▶ [Your goal] Look through the lines below and copy each one that includes "This".

(Items from a dataset)
↓
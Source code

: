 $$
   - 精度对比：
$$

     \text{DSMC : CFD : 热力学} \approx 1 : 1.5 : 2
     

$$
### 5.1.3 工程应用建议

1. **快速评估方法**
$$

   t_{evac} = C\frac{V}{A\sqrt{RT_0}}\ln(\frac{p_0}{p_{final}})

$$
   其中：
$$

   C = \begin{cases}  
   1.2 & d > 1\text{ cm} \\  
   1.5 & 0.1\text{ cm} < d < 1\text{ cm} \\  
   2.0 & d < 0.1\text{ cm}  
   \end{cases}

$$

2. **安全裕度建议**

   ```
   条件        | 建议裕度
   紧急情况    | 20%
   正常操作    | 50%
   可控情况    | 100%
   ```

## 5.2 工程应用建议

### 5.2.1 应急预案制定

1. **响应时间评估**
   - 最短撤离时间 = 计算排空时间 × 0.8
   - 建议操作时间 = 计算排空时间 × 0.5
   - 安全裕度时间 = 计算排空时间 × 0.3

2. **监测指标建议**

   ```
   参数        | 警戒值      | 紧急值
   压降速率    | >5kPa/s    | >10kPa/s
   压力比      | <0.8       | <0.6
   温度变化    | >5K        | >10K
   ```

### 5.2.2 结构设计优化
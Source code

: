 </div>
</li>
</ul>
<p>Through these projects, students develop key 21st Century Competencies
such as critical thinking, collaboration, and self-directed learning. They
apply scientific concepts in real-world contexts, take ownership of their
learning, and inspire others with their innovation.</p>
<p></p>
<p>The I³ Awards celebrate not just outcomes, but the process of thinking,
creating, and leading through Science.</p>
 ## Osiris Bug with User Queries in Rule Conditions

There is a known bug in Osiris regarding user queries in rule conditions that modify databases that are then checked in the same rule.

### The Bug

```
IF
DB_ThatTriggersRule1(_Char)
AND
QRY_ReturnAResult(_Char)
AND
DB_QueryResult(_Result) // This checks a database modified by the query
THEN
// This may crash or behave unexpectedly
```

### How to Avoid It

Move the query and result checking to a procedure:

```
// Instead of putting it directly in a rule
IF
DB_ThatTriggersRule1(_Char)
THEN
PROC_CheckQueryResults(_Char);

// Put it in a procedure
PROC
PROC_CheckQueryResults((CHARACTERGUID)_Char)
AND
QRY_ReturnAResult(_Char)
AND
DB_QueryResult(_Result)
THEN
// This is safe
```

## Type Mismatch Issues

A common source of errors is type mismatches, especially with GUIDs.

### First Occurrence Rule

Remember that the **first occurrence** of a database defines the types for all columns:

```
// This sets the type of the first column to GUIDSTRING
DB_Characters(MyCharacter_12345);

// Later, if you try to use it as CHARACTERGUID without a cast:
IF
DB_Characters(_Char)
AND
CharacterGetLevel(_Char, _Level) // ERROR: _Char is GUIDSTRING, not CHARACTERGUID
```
↑
▶ [Task output]
DB_QueryResult(_Result) // This checks a database modified by the query
// This may crash or behave unexpectedly
// This is safe
// This sets the type of the first column to GUIDSTRING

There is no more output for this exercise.